Chambre d’agriculture
« Il serait temps qu’on revienne à des prix plus stables »
En préambule du colloque sur le thème « Crise financière, crise économique, d’autres regards », Lucien Bourgeois, économiste et membre de l’académie de l’agriculture, livre son point de vue.
Que pensez-vous des débats sur la crise financière et économique en Europe ?
Je suis surpris que les gouvernements des pays européens n’aient pas pris plus au sérieux les avertissements issus de la crise financière. A cause de pratiques bancaires aventureuses, les Etats ont tous été obligés d'augmenter leurs déficits budgétaires à des niveaux excessifs. La dette publique est ainsi passée en France et en Allemagne de 65 à 85 % du PIB. Le chômage augmente à une vitesse excessive. Mais hier la Grèce et aujourd'hui l’Irlande nous montrent qu’une nouvelle crise peut survenir alors que nous n’avons toujours pas pris de mesures pour remettre de l’ordre dans la sphère financière. Cela passe nécessairement par une stratégie concertée de tous les pays européens dans le domaine économique. Pour la politique agricole, la crise actuelle montre qu’il serait temps qu’on revienne à des prix plus stables et à une politique plus favorable à l’emploi. Cela fait vingt ans que le nombre des exploitations ne diminue plus aux Etats-Unis ! Le ministre de ce pays a même annoncé en juin dernier qu’on pouvait imaginer 100 000 actifs de plus dans le prochain plan quinquennal agricole (Farm Bill).
L’agriculture a utilisé des mesures de régulation des marchés, quels sont les enseignements à en tirer pour une meilleure adaptation des secteurs économiques ?
Pendant toute la période durant laquelle l’UE a soutenu les prix par des quotas de production, de gels des terres ou des mesures de stockage, nous n’avons jamais connu de phénomènes de volatilité des prix comme ceux que nous avons observés depuis 2006. Les hausses des prix des céréales sont excessives pour les utilisateurs que sont les éleveurs ou les industriels et pour les consommateurs. Les émeutes de la faim en ont montré l’inanité et l’injustice profondes. Les baisses qui ont suivi sont excessives pour les revenus des producteurs. Les aides directes découplées sont inefficaces car insuffisantes au moment où les prix sont bas et elles sont inutiles et injustes quand les prix sont hauts.
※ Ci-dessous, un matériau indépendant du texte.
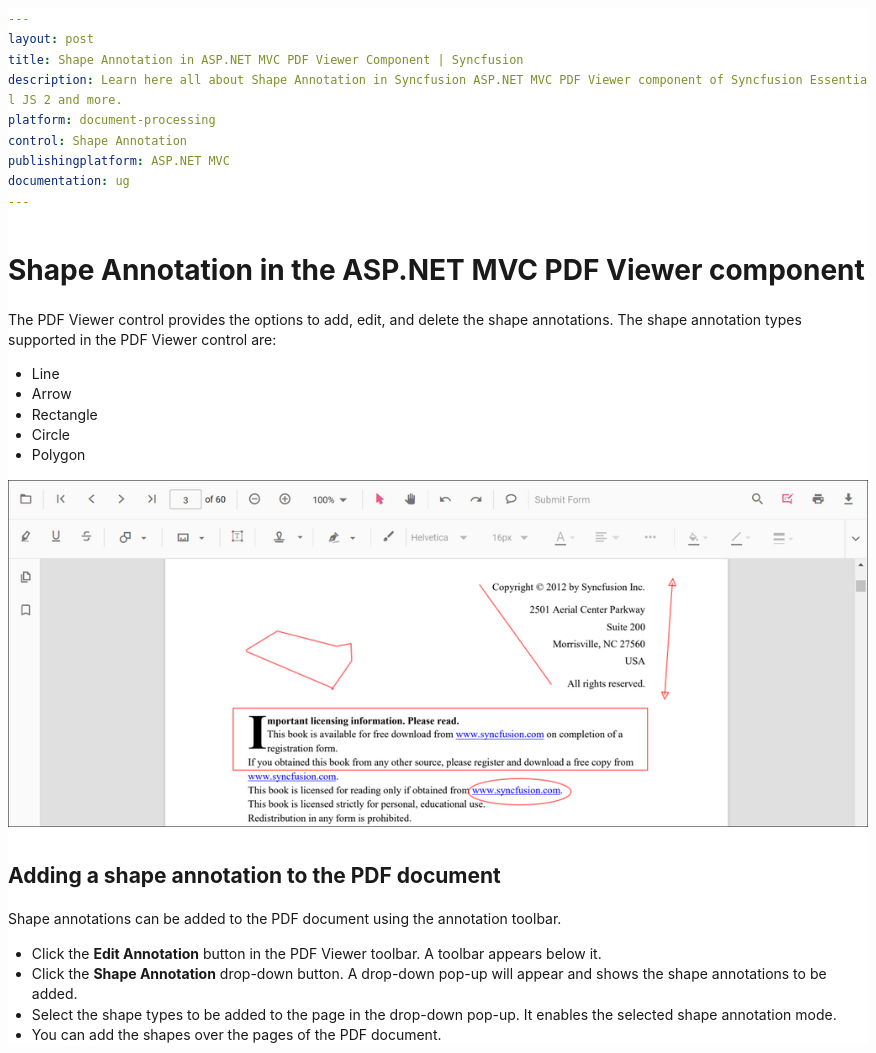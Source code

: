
```yaml
---
layout: post
title: Shape Annotation in ASP.NET MVC PDF Viewer Component | Syncfusion
description: Learn here all about Shape Annotation in Syncfusion ASP.NET MVC PDF Viewer component of Syncfusion Essential JS 2 and more.
platform: document-processing
control: Shape Annotation
publishingplatform: ASP.NET MVC
documentation: ug
---
```


# Shape Annotation in the ASP.NET MVC PDF Viewer component

The PDF Viewer control provides the options to add, edit, and delete the shape annotations. The shape annotation types supported in the PDF Viewer control are:

* Line
* Arrow
* Rectangle
* Circle
* Polygon

![ShapeAnnotation](../images/shape_annot.png)

## Adding a shape annotation to the PDF document

Shape annotations can be added to the PDF document using the annotation toolbar.

* Click the **Edit Annotation** button in the PDF Viewer toolbar. A toolbar appears below it.
* Click the **Shape Annotation** drop-down button. A drop-down pop-up will appear and shows the shape annotations to be added.
* Select the shape types to be added to the page in the drop-down pop-up. It enables the selected shape annotation mode.
* You can add the shapes over the pages of the PDF document.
Quelles mesures proposez-vous pour protéger les prix dans l’Europe agricole après 2013 ?
Aucune mesure ne peut réussir sans une volonté politique. Il faut donc d’abord que l’UE affirme davantage sa volonté d’assurer la sécurité alimentaire de ses 500 millions d'habitants et ne se contente pas de grandes déclarations sur l'environnement et le réchauffement climatique.
Ensuite divers moyens sont possibles. Ils ont tous leurs inconvénients. Moins ils seront bureaucratiques et plus ils seront en liaison avec l'évolution du marché, moins cela sera coûteux pour les finances publiques. Mais on n’échappera pas à une plus grande vigilance pour éviter que des importations puissent détériorer les marchés. L’idéologie libre échangiste actuelle véhiculée par l’OMC est inopérante. Cela fait seize ans que l'OMC existe et aucun accord n’a pu être trouvé dans le secteur des produits agricoles sur ces bases. Laissons l’idéologie au vestiaire et essayons de mieux rémunérer les producteurs par un niveau de prix suffisant.
A noter
La chambre d’agriculture propose le 30 novembre un colloque sur le thème « Crise financière, crise économique, d’autres regards » à la salle de l’Hélianthe à La Crèche, à 19 h 30. Invités de ce colloque : Lucien Bourgeois, économiste et membre de l’académie de l’agriculture, et Henri Sterdyniak, directeur du département économie de la mondialisation à l’OFCE.